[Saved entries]
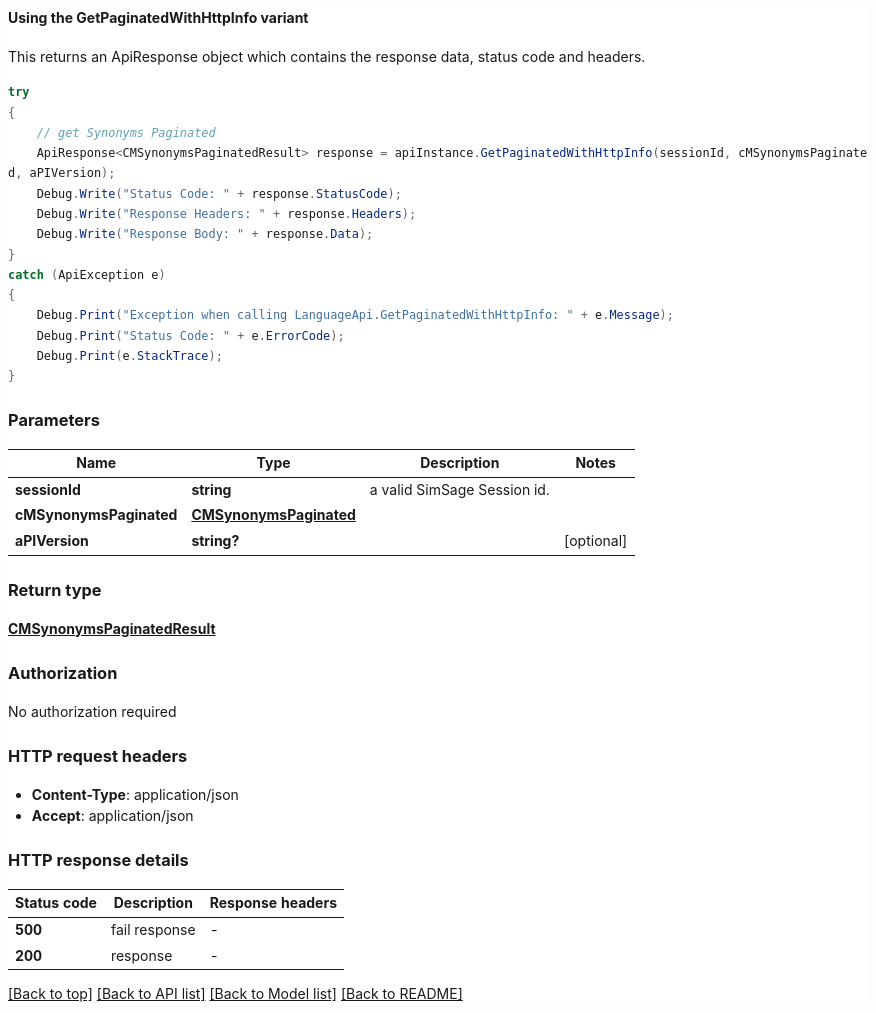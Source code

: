 #### Using the GetPaginatedWithHttpInfo variant
This returns an ApiResponse object which contains the response data, status code and headers.

```csharp
try
{
    // get Synonyms Paginated
    ApiResponse<CMSynonymsPaginatedResult> response = apiInstance.GetPaginatedWithHttpInfo(sessionId, cMSynonymsPaginated, aPIVersion);
    Debug.Write("Status Code: " + response.StatusCode);
    Debug.Write("Response Headers: " + response.Headers);
    Debug.Write("Response Body: " + response.Data);
}
catch (ApiException e)
{
    Debug.Print("Exception when calling LanguageApi.GetPaginatedWithHttpInfo: " + e.Message);
    Debug.Print("Status Code: " + e.ErrorCode);
    Debug.Print(e.StackTrace);
}
```

### Parameters

| Name | Type | Description | Notes |
|------|------|-------------|-------|
| **sessionId** | **string** | a valid SimSage Session id. |  |
| **cMSynonymsPaginated** | [**CMSynonymsPaginated**](CMSynonymsPaginated.md) |  |  |
| **aPIVersion** | **string?** |  | [optional]  |

### Return type

[**CMSynonymsPaginatedResult**](CMSynonymsPaginatedResult.md)

### Authorization

No authorization required

### HTTP request headers

 - **Content-Type**: application/json
 - **Accept**: application/json


### HTTP response details
| Status code | Description | Response headers |
|-------------|-------------|------------------|
| **500** | fail response |  -  |
| **200** | response |  -  |

[[Back to top]](#) [[Back to API list]](../README.md#documentation-for-api-endpoints) [[Back to Model list]](../README.md#documentation-for-models) [[Back to README]](../README.md)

REQUIREMENT
Transcribe every entry above exactly. Omit all pictures.

RESULT OF THE TASK
Source code

: #### Using the GetPaginatedWithHttpInfo variant
This returns an ApiResponse object which contains the response data, status code and headers.

```csharp
try
{
    // get Synonyms Paginated
    ApiResponse<CMSynonymsPaginatedResult> response = apiInstance.GetPaginatedWithHttpInfo(sessionId, cMSynonymsPaginated, aPIVersion);
    Debug.Write("Status Code: " + response.StatusCode);
    Debug.Write("Response Headers: " + response.Headers);
    Debug.Write("Response Body: " + response.Data);
}
catch (ApiException e)
{
    Debug.Print("Exception when calling LanguageApi.GetPaginatedWithHttpInfo: " + e.Message);
    Debug.Print("Status Code: " + e.ErrorCode);
    Debug.Print(e.StackTrace);
}
```

### Parameters

| Name | Type | Description | Notes |
|------|------|-------------|-------|
| **sessionId** | **string** | a valid SimSage Session id. |  |
| **cMSynonymsPaginated** | [**CMSynonymsPaginated**](CMSynonymsPaginated.md) |  |  |
| **aPIVersion** | **string?** |  | [optional]  |

### Return type

[**CMSynonymsPaginatedResult**](CMSynonymsPaginatedResult.md)

### Authorization

No authorization required

### HTTP request headers

 - **Content-Type**: application/json
 - **Accept**: application/json


### HTTP response details
| Status code | Description | Response headers |
|-------------|-------------|------------------|
| **500** | fail response |  -  |
| **200** | response |  -  |

[[Back to top]](#) [[Back to API list]](../README.md#documentation-for-api-endpoints) [[Back to Model list]](../README.md#documentation-for-models) [[Back to README]](../README.md)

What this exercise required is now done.